Background
The investigation of muscle quality is important to understand underlying muscle health and pathology in disease states, such as End Stage Liver Disease (ESLD). Myosteatosis, i.e., fat infiltration into skeletal muscle, is a key indicator of muscle quality and may negatively affect muscle function. Previous studies have shown that myosteatosis occurs in patients with non-alcoholic fatty liver disease1. However, most studies involving patients with ESLD have typically assessed myosteatosis in L3/L4 muscle groups2,3. Thus, an in-depth investigation of myosteatosis in the lower limbs of patients with ESLD, and in particular the quadriceps, remains to be completed.
Aims and objectives
The primary aim was to investigate whether quadriceps intermuscular adipose tissue (IMAT) differs between patients with ESLD and healthy age/sex-matched controls (HC), and whether IMAT differs based on anatomical location and/or quadriceps muscle head.
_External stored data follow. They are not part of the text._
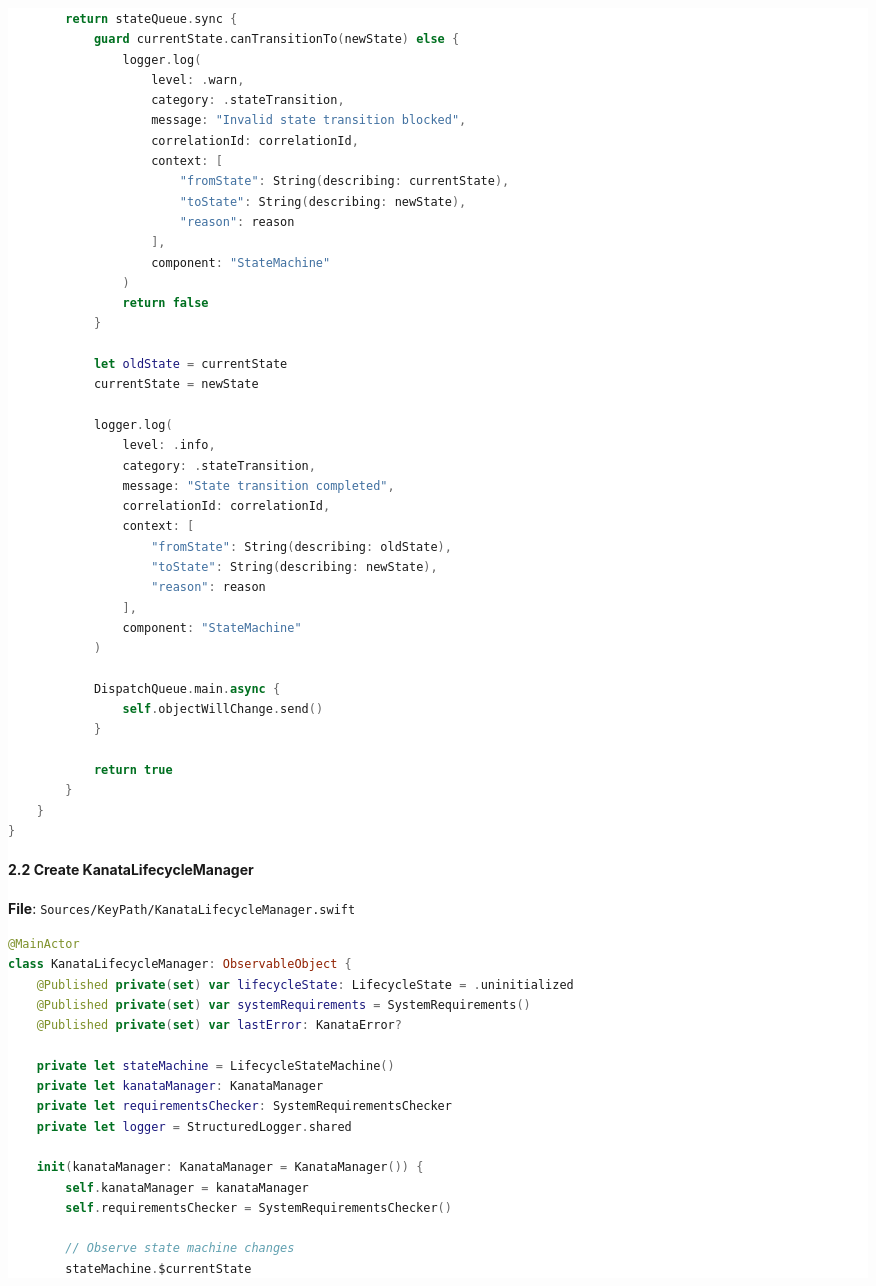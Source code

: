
 ```swift
        return stateQueue.sync {
            guard currentState.canTransitionTo(newState) else {
                logger.log(
                    level: .warn,
                    category: .stateTransition,
                    message: "Invalid state transition blocked",
                    correlationId: correlationId,
                    context: [
                        "fromState": String(describing: currentState),
                        "toState": String(describing: newState),
                        "reason": reason
                    ],
                    component: "StateMachine"
                )
                return false
            }
            
            let oldState = currentState
            currentState = newState
            
            logger.log(
                level: .info,
                category: .stateTransition,
                message: "State transition completed",
                correlationId: correlationId,
                context: [
                    "fromState": String(describing: oldState),
                    "toState": String(describing: newState),
                    "reason": reason
                ],
                component: "StateMachine"
            )
            
            DispatchQueue.main.async {
                self.objectWillChange.send()
            }
            
            return true
        }
    }
}
```

#### 2.2 Create KanataLifecycleManager
**File**: `Sources/KeyPath/KanataLifecycleManager.swift`

```swift
@MainActor
class KanataLifecycleManager: ObservableObject {
    @Published private(set) var lifecycleState: LifecycleState = .uninitialized
    @Published private(set) var systemRequirements = SystemRequirements()
    @Published private(set) var lastError: KanataError?
    
    private let stateMachine = LifecycleStateMachine()
    private let kanataManager: KanataManager
    private let requirementsChecker: SystemRequirementsChecker
    private let logger = StructuredLogger.shared
    
    init(kanataManager: KanataManager = KanataManager()) {
        self.kanataManager = kanataManager
        self.requirementsChecker = SystemRequirementsChecker()
        
        // Observe state machine changes
        stateMachine.$currentState
```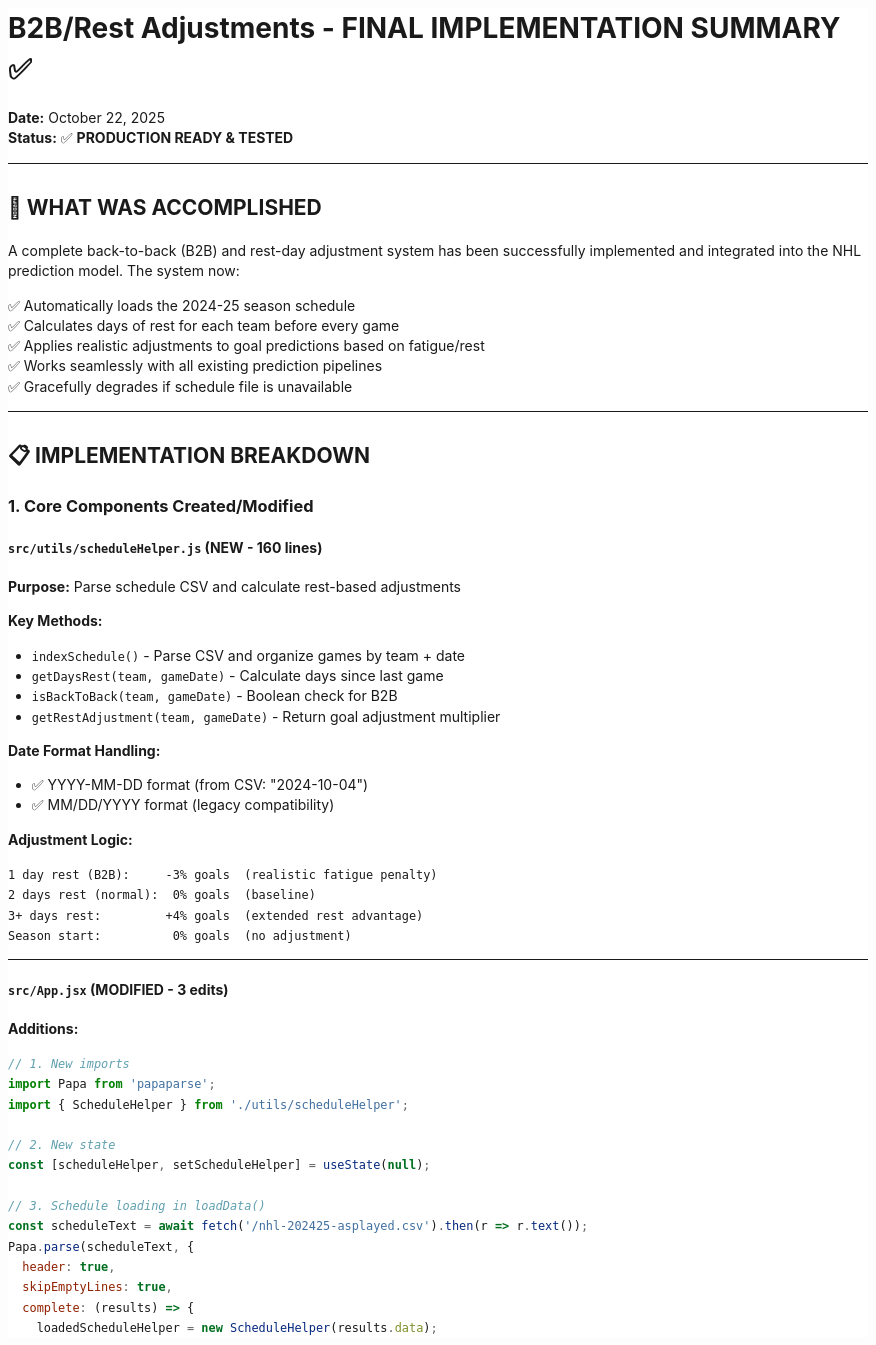 # B2B/Rest Adjustments - FINAL IMPLEMENTATION SUMMARY ✅

**Date:** October 22, 2025  
**Status:** ✅ **PRODUCTION READY & TESTED**

---

## 🎯 WHAT WAS ACCOMPLISHED

A complete back-to-back (B2B) and rest-day adjustment system has been successfully implemented and integrated into the NHL prediction model. The system now:

✅ Automatically loads the 2024-25 season schedule  
✅ Calculates days of rest for each team before every game  
✅ Applies realistic adjustments to goal predictions based on fatigue/rest  
✅ Works seamlessly with all existing prediction pipelines  
✅ Gracefully degrades if schedule file is unavailable  

---

## 📋 IMPLEMENTATION BREAKDOWN

### 1. **Core Components Created/Modified**

#### `src/utils/scheduleHelper.js` (NEW - 160 lines)
**Purpose:** Parse schedule CSV and calculate rest-based adjustments

**Key Methods:**
- `indexSchedule()` - Parse CSV and organize games by team + date
- `getDaysRest(team, gameDate)` - Calculate days since last game
- `isBackToBack(team, gameDate)` - Boolean check for B2B
- `getRestAdjustment(team, gameDate)` - Return goal adjustment multiplier

**Date Format Handling:**
- ✅ YYYY-MM-DD format (from CSV: "2024-10-04")
- ✅ MM/DD/YYYY format (legacy compatibility)

**Adjustment Logic:**
```
1 day rest (B2B):     -3% goals  (realistic fatigue penalty)
2 days rest (normal):  0% goals  (baseline)
3+ days rest:         +4% goals  (extended rest advantage)
Season start:          0% goals  (no adjustment)
```

---

#### `src/App.jsx` (MODIFIED - 3 edits)

**Additions:**
```javascript
// 1. New imports
import Papa from 'papaparse';
import { ScheduleHelper } from './utils/scheduleHelper';

// 2. New state
const [scheduleHelper, setScheduleHelper] = useState(null);

// 3. Schedule loading in loadData()
const scheduleText = await fetch('/nhl-202425-asplayed.csv').then(r => r.text());
Papa.parse(scheduleText, {
  header: true,
  skipEmptyLines: true,
  complete: (results) => {
    loadedScheduleHelper = new ScheduleHelper(results.data);
```
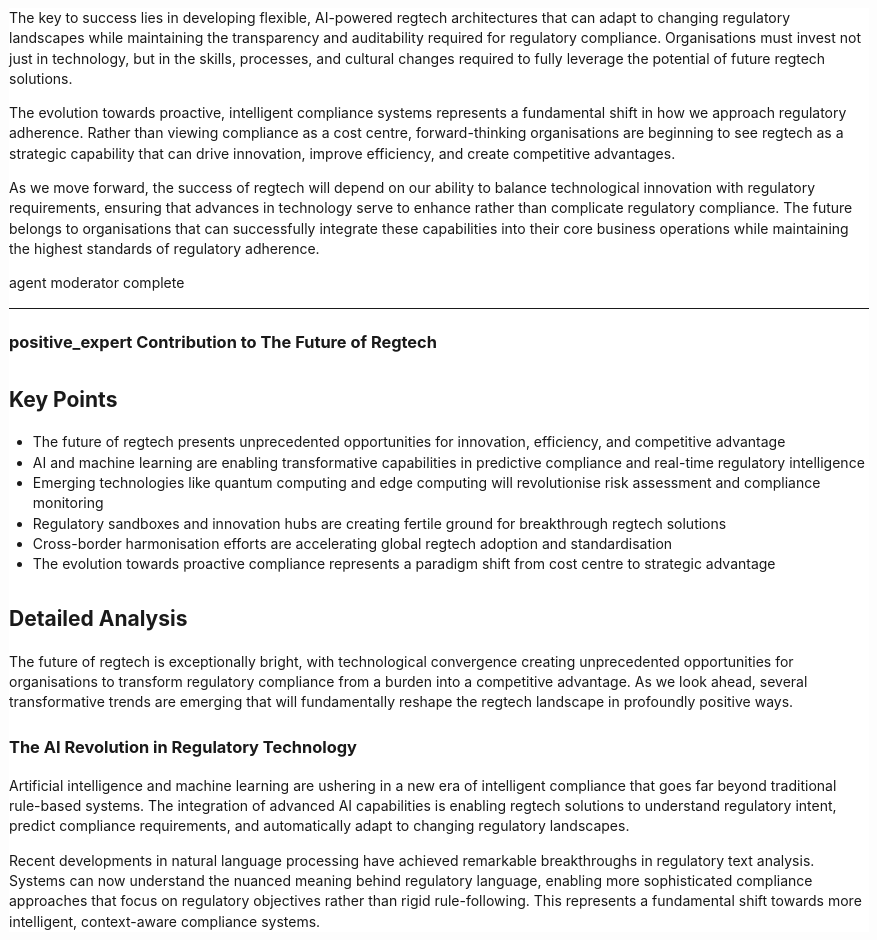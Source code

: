 The key to success lies in developing flexible, AI-powered regtech architectures that can adapt to changing regulatory landscapes while maintaining the transparency and auditability required for regulatory compliance. Organisations must invest not just in technology, but in the skills, processes, and cultural changes required to fully leverage the potential of future regtech solutions.

The evolution towards proactive, intelligent compliance systems represents a fundamental shift in how we approach regulatory adherence. Rather than viewing compliance as a cost centre, forward-thinking organisations are beginning to see regtech as a strategic capability that can drive innovation, improve efficiency, and create competitive advantages.

As we move forward, the success of regtech will depend on our ability to balance technological innovation with regulatory requirements, ensuring that advances in technology serve to enhance rather than complicate regulatory compliance. The future belongs to organisations that can successfully integrate these capabilities into their core business operations while maintaining the highest standards of regulatory adherence.

agent moderator complete

---

### positive_expert Contribution to The Future of Regtech

## Key Points
- The future of regtech presents unprecedented opportunities for innovation, efficiency, and competitive advantage
- AI and machine learning are enabling transformative capabilities in predictive compliance and real-time regulatory intelligence
- Emerging technologies like quantum computing and edge computing will revolutionise risk assessment and compliance monitoring
- Regulatory sandboxes and innovation hubs are creating fertile ground for breakthrough regtech solutions
- Cross-border harmonisation efforts are accelerating global regtech adoption and standardisation
- The evolution towards proactive compliance represents a paradigm shift from cost centre to strategic advantage

## Detailed Analysis

The future of regtech is exceptionally bright, with technological convergence creating unprecedented opportunities for organisations to transform regulatory compliance from a burden into a competitive advantage. As we look ahead, several transformative trends are emerging that will fundamentally reshape the regtech landscape in profoundly positive ways.

### The AI Revolution in Regulatory Technology

Artificial intelligence and machine learning are ushering in a new era of intelligent compliance that goes far beyond traditional rule-based systems. The integration of advanced AI capabilities is enabling regtech solutions to understand regulatory intent, predict compliance requirements, and automatically adapt to changing regulatory landscapes.

Recent developments in natural language processing have achieved remarkable breakthroughs in regulatory text analysis. Systems can now understand the nuanced meaning behind regulatory language, enabling more sophisticated compliance approaches that focus on regulatory objectives rather than rigid rule-following. This represents a fundamental shift towards more intelligent, context-aware compliance systems.
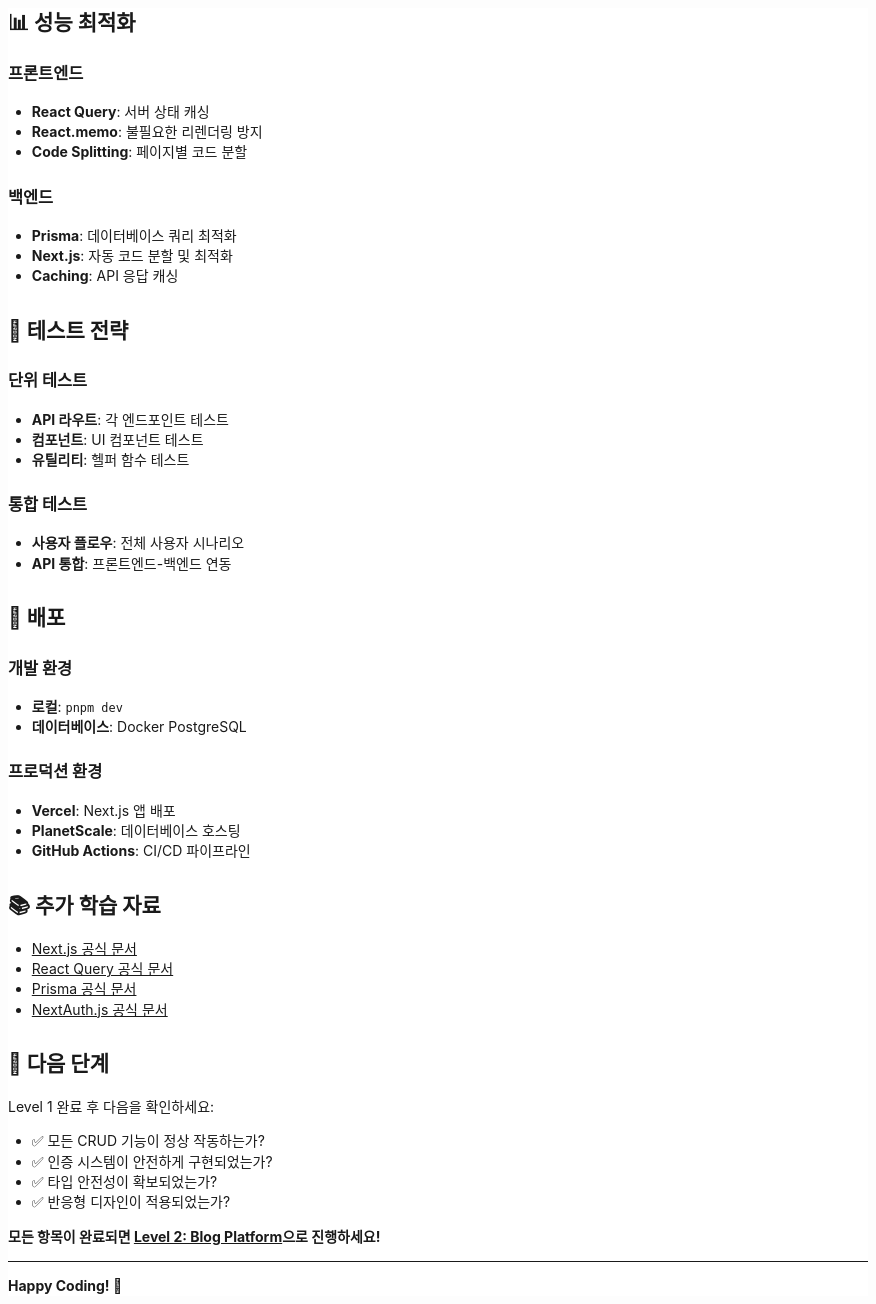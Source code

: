 ## 📊 성능 최적화

### 프론트엔드
- **React Query**: 서버 상태 캐싱
- **React.memo**: 불필요한 리렌더링 방지
- **Code Splitting**: 페이지별 코드 분할

### 백엔드
- **Prisma**: 데이터베이스 쿼리 최적화
- **Next.js**: 자동 코드 분할 및 최적화
- **Caching**: API 응답 캐싱

## 🧪 테스트 전략

### 단위 테스트
- **API 라우트**: 각 엔드포인트 테스트
- **컴포넌트**: UI 컴포넌트 테스트
- **유틸리티**: 헬퍼 함수 테스트

### 통합 테스트
- **사용자 플로우**: 전체 사용자 시나리오
- **API 통합**: 프론트엔드-백엔드 연동

## 🚀 배포

### 개발 환경
- **로컬**: `pnpm dev`
- **데이터베이스**: Docker PostgreSQL

### 프로덕션 환경
- **Vercel**: Next.js 앱 배포
- **PlanetScale**: 데이터베이스 호스팅
- **GitHub Actions**: CI/CD 파이프라인

## 📚 추가 학습 자료

- [Next.js 공식 문서](https://nextjs.org/docs)
- [React Query 공식 문서](https://tanstack.com/query)
- [Prisma 공식 문서](https://www.prisma.io/docs)
- [NextAuth.js 공식 문서](https://next-auth.js.org/)

## 🎯 다음 단계

Level 1 완료 후 다음을 확인하세요:
- ✅ 모든 CRUD 기능이 정상 작동하는가?
- ✅ 인증 시스템이 안전하게 구현되었는가?
- ✅ 타입 안전성이 확보되었는가?
- ✅ 반응형 디자인이 적용되었는가?

**모든 항목이 완료되면 [Level 2: Blog Platform](./level-2-blog-platform.md)으로 진행하세요!**

---

**Happy Coding! 🚀**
A secondary aim was to explore the impact of IMAT on muscle function.
Methods
33 patients with ESLD (55.0±10.5 years) and 17 HC (49.6±15.4 years) participated in this observational study. Quadriceps IMAT was estimated at 20,40,50,60 and 80% of muscle length (distal = 0%) via Magnetic Resonance Imaging (MRI) Dixon technique. Vastus lateralis, vastus medialis, vastus intermedius, and rectus femoris IMAT was also calculated at 50% of muscle length. Bioelectrical impedance analysis and maximal knee extensor isokinetic assessments were also completed to assess body composition and muscle strength respectively. Finally, wrist worn accelerometers were worn for up to 14 days to assess habitual physical activity. The study was approved by the Health Research Authority – West Midlands Solihull (REC reference: 18/WM/0167) and was performed in accordance with the ethical standards laid down in the 1964 Declaration of Helsinki and its later amendments. ClinicalTrials.gov identifier: NCT04734496.
Results
Two-way ANOVA showed a main effect of anatomical location (P<0.0001) and condition (p<0.0001), in addition to a significant interaction (i.e., location x condition) (P<0.01) for quadriceps IMAT. Šidák’s post hoc comparison showed quadriceps IMAT was greater in ESLD at all anatomical locations compared to HC. Similarly, when comparing individual quadricep muscles, two-way ANOVA showed a main effect for muscle (P<0.0001) and condition (P<0.0001) with a significant interaction (i.e., muscle x condition) (P<0.01). Šidák’s multiple comparisons revealed significant differences between quadriceps muscles in ESLD but not HC. Pearson r correlation showed significant positive correlations between quadriceps IMAT (at 50% muscle length) and BMI (r=0.62, P<0.0001, n=50), body fat percentage (r=0.65, P<0.0001, n=50) and age (r=0.36, P<0.01, n=50). In addition, negative correlations existed between quadriceps IMAT and both maximal knee extensor strength (r=-0.50, P<0.001, n=50) and habitual physical activity (r=-0.51, P<0.001, n=42).
Conclusions
Quadriceps IMAT is greater in patients with ESLD compared to HC, irrespective of the anatomical location or muscle analysed. Correlations suggest that quadriceps IMAT is positively associated with overall body fat percentage and BMI, and negatively associated with physical activity. Importantly, quadriceps IMAT may negatively impact muscle function and strength.